While browsing my local bookstore the other day, your March/April 2010 issue, featuring an article on Carlson’s raiders and the Makin Raid, caught my eye. To my surprise you quoted an acquaintance of mine, Pfc. Brian Quirk.
I heard he was a World War II veteran of the Marine Corps, and since that era is of great interest to me I introduced myself to him one day at church. I asked if he would tell me about some of his experiences. As is typical of men of that era, he said, “Why should I tell you something I have been trying for a lifetime to forget?”

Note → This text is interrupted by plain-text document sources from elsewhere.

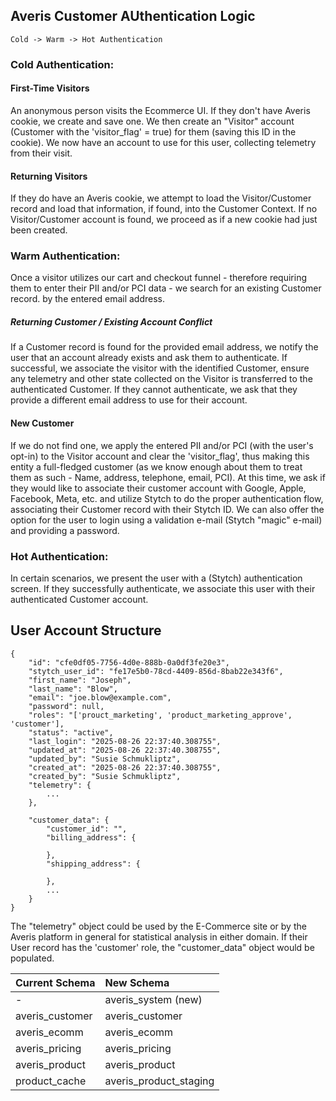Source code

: ## Averis Customer AUthentication Logic                       

    Cold -> Warm -> Hot Authentication

### Cold Authentication:
    
#### First-Time Visitors

An anonymous person visits the Ecommerce UI. If they don't have Averis cookie, we create and save one. We then create an "Visitor" account (Customer with the 'visitor_flag' = true) for them (saving this ID in the cookie). We now have an account to use for this user, collecting telemetry from their visit.

#### Returning Visitors

If they do have an Averis cookie, we attempt to load the Visitor/Customer record and load that information, if found, into the Customer Context. If no Visitor/Customer account is found, we proceed as if a new cookie had just been created.

### Warm Authentication:

Once a visitor utilizes our cart and checkout funnel - therefore requiring them to enter their PII and/or PCI data - we search for an existing Customer record. by the entered email address.

##### Returning Customer / Existing Account Conflict
If a Customer record is found for the provided email address, we notify the user that an account already exists and ask them to authenticate. If successful, we associate the visitor with the identified Customer, ensure any telemetry and other state collected on the Visitor is transferred to the authenticated Customer. If they cannot authenticate, we ask that they provide a different email address to use for their account.

#### New Customer

If we do not find one, we apply the entered PII and/or PCI (with the user's opt-in) to the Visitor account and clear the 'visitor_flag', thus making this entity a full-fledged customer (as we know enough about them to treat them as such - Name, address, telephone, email, PCI). At this time, we ask if they would like to associate their customer account with Google, Apple, Facebook, Meta, etc. and utilize Stytch to do the proper authentication flow, associating their Customer record with their Stytch ID. We can also offer the option for the user to login using a validation e-mail (Stytch "magic" e-mail) and providing a password.

### Hot Authentication:

In certain scenarios, we present the user with a (Stytch) authentication screen. If they successfully authenticate, we associate this user with their authenticated Customer account.

## User Account Structure
```
{
    "id": "cfe0df05-7756-4d0e-888b-0a0df3fe20e3",
    "stytch_user_id": "fe17e5b0-78cd-4409-856d-8bab22e343f6",
    "first_name": "Joseph",
    "last_name": "Blow",
    "email": "joe.blow@example.com",
    "password": null,
    "roles": "['prouct_marketing', 'product_marketing_approve', 'customer'],
    "status": "active",
    "last_login": "2025-08-26 22:37:40.308755",
    "updated_at": "2025-08-26 22:37:40.308755",
    "updated_by": "Susie Schmukliptz",
    "created_at": "2025-08-26 22:37:40.308755",
    "created_by": "Susie Schmukliptz",
    "telemetry": {
        ...
    },
    
    "customer_data": {
        "customer_id": "",
        "billing_address": {

        },
        "shipping_address": {

        },
        ...
    }
}
```

The "telemetry" object could be used by the E-Commerce site or by the Averis platform in general for statistical analysis in either domain. If their User record has the 'customer' role, the "customer_data" object would be populated.

|Current Schema|New Schema|
|:-|:-|
|-|averis_system (new)|
|averis_customer|averis_customer|
|averis_ecomm|averis_ecomm|
|averis_pricing|averis_pricing|
|averis_product|averis_product|
|product_cache|averis_product_staging|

Well, I pestered him most every time I saw him. I learned that he retired from the Marine Corps as a colonel and was awarded the Navy Cross, among other medals. He was still quite active in corresponding with other raiders and contributing to newsletters.

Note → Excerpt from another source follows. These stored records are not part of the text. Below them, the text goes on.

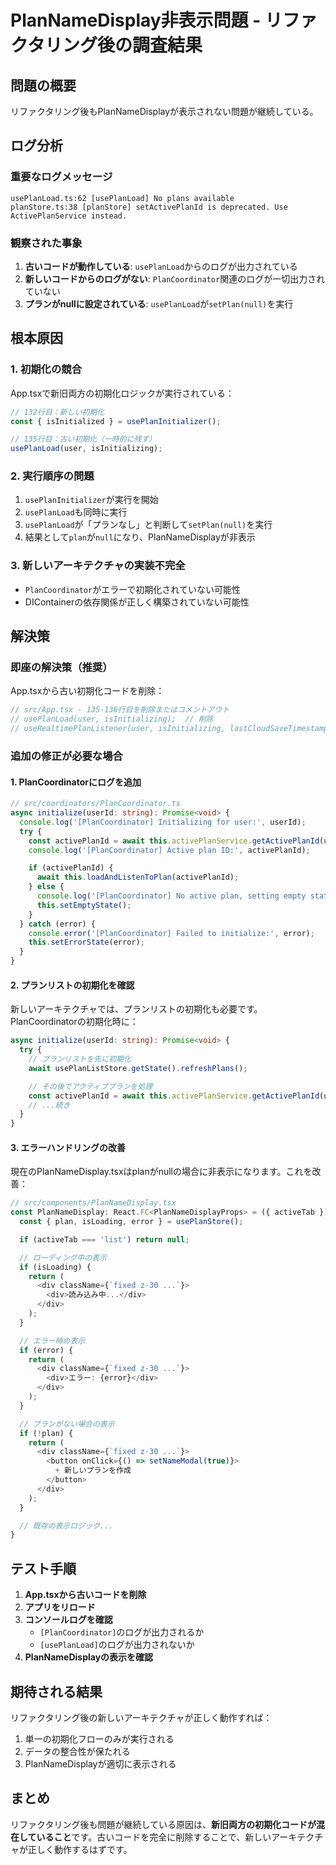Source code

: # PlanNameDisplay非表示問題 - リファクタリング後の調査結果

## 問題の概要

リファクタリング後もPlanNameDisplayが表示されない問題が継続している。

## ログ分析

### 重要なログメッセージ

```
usePlanLoad.ts:62 [usePlanLoad] No plans available
planStore.ts:38 [planStore] setActivePlanId is deprecated. Use ActivePlanService instead.
```

### 観察された事象

1. **古いコードが動作している**: `usePlanLoad`からのログが出力されている
2. **新しいコードからのログがない**: `PlanCoordinator`関連のログが一切出力されていない
3. **プランがnullに設定されている**: `usePlanLoad`が`setPlan(null)`を実行

## 根本原因

### 1. 初期化の競合

App.tsxで新旧両方の初期化ロジックが実行されている：

```typescript
// 132行目：新しい初期化
const { isInitialized } = usePlanInitializer();

// 135行目：古い初期化（一時的に残す）
usePlanLoad(user, isInitializing);
```

### 2. 実行順序の問題

1. `usePlanInitializer`が実行を開始
2. `usePlanLoad`も同時に実行
3. `usePlanLoad`が「プランなし」と判断して`setPlan(null)`を実行
4. 結果として`plan`が`null`になり、PlanNameDisplayが非表示

### 3. 新しいアーキテクチャの実装不完全

- `PlanCoordinator`がエラーで初期化されていない可能性
- DIContainerの依存関係が正しく構築されていない可能性

## 解決策

### 即座の解決策（推奨）

App.tsxから古い初期化コードを削除：

```typescript
// src/App.tsx - 135-136行目を削除またはコメントアウト
// usePlanLoad(user, isInitializing);  // 削除
// useRealtimePlanListener(user, isInitializing, lastCloudSaveTimestamp, setIsRemoteUpdateInProgress, getSelfUpdateFlag);  // 削除
```

### 追加の修正が必要な場合

#### 1. PlanCoordinatorにログを追加

```typescript
// src/coordinators/PlanCoordinator.ts
async initialize(userId: string): Promise<void> {
  console.log('[PlanCoordinator] Initializing for user:', userId);
  try {
    const activePlanId = await this.activePlanService.getActivePlanId(userId);
    console.log('[PlanCoordinator] Active plan ID:', activePlanId);

    if (activePlanId) {
      await this.loadAndListenToPlan(activePlanId);
    } else {
      console.log('[PlanCoordinator] No active plan, setting empty state');
      this.setEmptyState();
    }
  } catch (error) {
    console.error('[PlanCoordinator] Failed to initialize:', error);
    this.setErrorState(error);
  }
}
```

#### 2. プランリストの初期化を確認

新しいアーキテクチャでは、プランリストの初期化も必要です。PlanCoordinatorの初期化時に：

```typescript
async initialize(userId: string): Promise<void> {
  try {
    // プランリストを先に初期化
    await usePlanListStore.getState().refreshPlans();

    // その後でアクティブプランを処理
    const activePlanId = await this.activePlanService.getActivePlanId(userId);
    // ...続き
  }
}
```

#### 3. エラーハンドリングの改善

現在のPlanNameDisplay.tsxはplanがnullの場合に非表示になります。これを改善：

```typescript
// src/components/PlanNameDisplay.tsx
const PlanNameDisplay: React.FC<PlanNameDisplayProps> = ({ activeTab }) => {
  const { plan, isLoading, error } = usePlanStore();

  if (activeTab === 'list') return null;

  // ローディング中の表示
  if (isLoading) {
    return (
      <div className={`fixed z-30 ...`}>
        <div>読み込み中...</div>
      </div>
    );
  }

  // エラー時の表示
  if (error) {
    return (
      <div className={`fixed z-30 ...`}>
        <div>エラー: {error}</div>
      </div>
    );
  }

  // プランがない場合の表示
  if (!plan) {
    return (
      <div className={`fixed z-30 ...`}>
        <button onClick={() => setNameModal(true)}>
          + 新しいプランを作成
        </button>
      </div>
    );
  }

  // 既存の表示ロジック...
}
```

## テスト手順

1. **App.tsxから古いコードを削除**
2. **アプリをリロード**
3. **コンソールログを確認**
   - `[PlanCoordinator]`のログが出力されるか
   - `[usePlanLoad]`のログが出力されないか
4. **PlanNameDisplayの表示を確認**

## 期待される結果

リファクタリング後の新しいアーキテクチャが正しく動作すれば：

1. 単一の初期化フローのみが実行される
2. データの整合性が保たれる
3. PlanNameDisplayが適切に表示される

## まとめ

リファクタリング後も問題が継続している原因は、**新旧両方の初期化コードが混在していること**です。古いコードを完全に削除することで、新しいアーキテクチャが正しく動作するはずです。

One day he told me about the Makin Raid. He said they had to leave behind 14 raiders who had been killed. He said the natives were friendly, and his unit somehow communicated to them to bury the bodies and pass on the location to family members, as the Marine Corps would be back for the remains.
I believe in 1999 he led a group that went back and did just that. He did not share a lot of information with me, only that one boy was from Chicago and another, the first recovered, was a boy from Sikeston, Missouri.

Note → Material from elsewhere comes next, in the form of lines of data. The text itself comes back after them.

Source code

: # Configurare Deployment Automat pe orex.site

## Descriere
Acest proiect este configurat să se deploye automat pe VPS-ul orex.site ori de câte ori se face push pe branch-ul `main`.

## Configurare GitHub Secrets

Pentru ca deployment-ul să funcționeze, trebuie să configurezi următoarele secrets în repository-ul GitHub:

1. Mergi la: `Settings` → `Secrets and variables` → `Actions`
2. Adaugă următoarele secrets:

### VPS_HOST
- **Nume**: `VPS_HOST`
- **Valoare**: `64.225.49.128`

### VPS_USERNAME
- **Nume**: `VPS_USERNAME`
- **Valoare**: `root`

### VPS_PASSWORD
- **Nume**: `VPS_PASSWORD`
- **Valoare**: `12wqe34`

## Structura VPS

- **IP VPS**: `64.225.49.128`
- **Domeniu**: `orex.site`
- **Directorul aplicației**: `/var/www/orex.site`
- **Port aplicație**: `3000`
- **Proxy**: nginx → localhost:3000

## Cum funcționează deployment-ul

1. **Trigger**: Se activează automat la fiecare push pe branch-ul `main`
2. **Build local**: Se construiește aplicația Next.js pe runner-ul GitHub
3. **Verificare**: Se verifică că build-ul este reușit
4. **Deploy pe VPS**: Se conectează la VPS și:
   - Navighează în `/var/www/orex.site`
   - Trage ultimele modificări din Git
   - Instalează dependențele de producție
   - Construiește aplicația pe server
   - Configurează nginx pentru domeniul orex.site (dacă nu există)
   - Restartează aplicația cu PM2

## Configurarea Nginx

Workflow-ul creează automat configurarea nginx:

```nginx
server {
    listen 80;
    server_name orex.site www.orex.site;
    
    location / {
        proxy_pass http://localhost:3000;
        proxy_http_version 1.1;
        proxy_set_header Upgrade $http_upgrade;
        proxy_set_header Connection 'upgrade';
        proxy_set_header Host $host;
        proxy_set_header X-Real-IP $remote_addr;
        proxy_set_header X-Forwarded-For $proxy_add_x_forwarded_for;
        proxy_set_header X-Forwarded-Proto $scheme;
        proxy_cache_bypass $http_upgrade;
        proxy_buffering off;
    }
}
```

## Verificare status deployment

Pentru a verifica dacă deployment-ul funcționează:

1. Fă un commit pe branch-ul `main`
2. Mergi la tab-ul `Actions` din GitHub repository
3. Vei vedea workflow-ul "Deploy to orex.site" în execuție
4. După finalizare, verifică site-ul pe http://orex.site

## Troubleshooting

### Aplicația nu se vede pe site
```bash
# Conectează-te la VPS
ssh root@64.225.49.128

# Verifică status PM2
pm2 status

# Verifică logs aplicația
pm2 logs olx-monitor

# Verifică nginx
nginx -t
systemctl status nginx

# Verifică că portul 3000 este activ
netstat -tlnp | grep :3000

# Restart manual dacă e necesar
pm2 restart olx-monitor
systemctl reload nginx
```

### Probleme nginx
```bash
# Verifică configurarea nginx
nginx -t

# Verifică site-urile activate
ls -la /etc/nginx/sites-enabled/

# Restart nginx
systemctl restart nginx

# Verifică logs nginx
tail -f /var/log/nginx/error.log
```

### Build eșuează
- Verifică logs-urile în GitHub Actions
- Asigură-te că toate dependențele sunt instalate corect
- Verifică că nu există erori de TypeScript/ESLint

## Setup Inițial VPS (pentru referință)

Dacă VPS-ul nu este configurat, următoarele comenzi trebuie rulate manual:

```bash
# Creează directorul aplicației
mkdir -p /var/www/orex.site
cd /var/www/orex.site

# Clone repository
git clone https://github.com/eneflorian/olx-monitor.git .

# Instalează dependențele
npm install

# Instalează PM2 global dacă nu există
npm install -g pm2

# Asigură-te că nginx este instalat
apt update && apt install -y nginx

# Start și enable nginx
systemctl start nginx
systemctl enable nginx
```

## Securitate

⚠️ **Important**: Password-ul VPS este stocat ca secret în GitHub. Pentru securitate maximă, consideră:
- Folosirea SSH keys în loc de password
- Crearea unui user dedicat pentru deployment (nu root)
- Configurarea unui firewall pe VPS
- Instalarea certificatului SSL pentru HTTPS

His license plate on his auto was “Gung Ho.”
ORLAND PARK, ILL.
Permission to Speak Freely
The January/February 2010 issue contained an article by Ronald H. Bailey regarding the U-564 and an article by Richard Lucas about Axis Sally. These two articles composed more than 18 percent of the total magazine. From my point of view, I am not too interested in data concerning German submarines and Nazi propaganda broadcasts. Should the war have turned out differently, we would be speaking German or Japanese, and the view would certainly be in another vein— fortunately for the outcome!
Your magazine is informative and very worthwhile. But it would be better with more stories about people such as U.S. Navy commander Joseph J. Rochefort, with regard to breaking the Japanese code prior to the Battle of Midway in 1942, or British wing commander Guy Gibson’s “Dambusters” raid in 1943.
Diving for Answers
In the March/April 2010 issue, I was particularly interested in Lorraine B. Diehl’s article “Smoke Over Manhattan” on the sinking of the SS Normandie. For two years during the war I was aboard a combat fire fighting and salvage fleet tug, the USS Hidatsa (ATF-102), in the Solomon Islands, New Guinea, and the Philippines, where I gained considerable experience in ship salvage and fighting marine fires.
After the tragic loss of the Normandie in February 1942, the navy established a naval salvage diving school at Pier 88 over the derelict Normandie. At least three of the Hidatsa’s divers were among the hundreds trained at this facility. Their training exercises included a complete diving examination of the exterior hull of the ship and the interior compartments. These training exercises and the examination they facilitated, disclosed that there were no ruptures or failures in the watertight integrity of the ship. The Normandie did not sink as a result of the fire or flooding from the river. Its flooding and capsizing was a result of the inexperience of the New York City Fire Department in dealing with marine fires.
FRANK B. TURBERVILLE JR.
The image of Gen. Dwight D. Eisenhower that appeared on the cover of our May/June 2010 issue was taken in 1944, not 1945. The machine gun on page 47 is a .50-caliber machine gun, not a 50mm gun.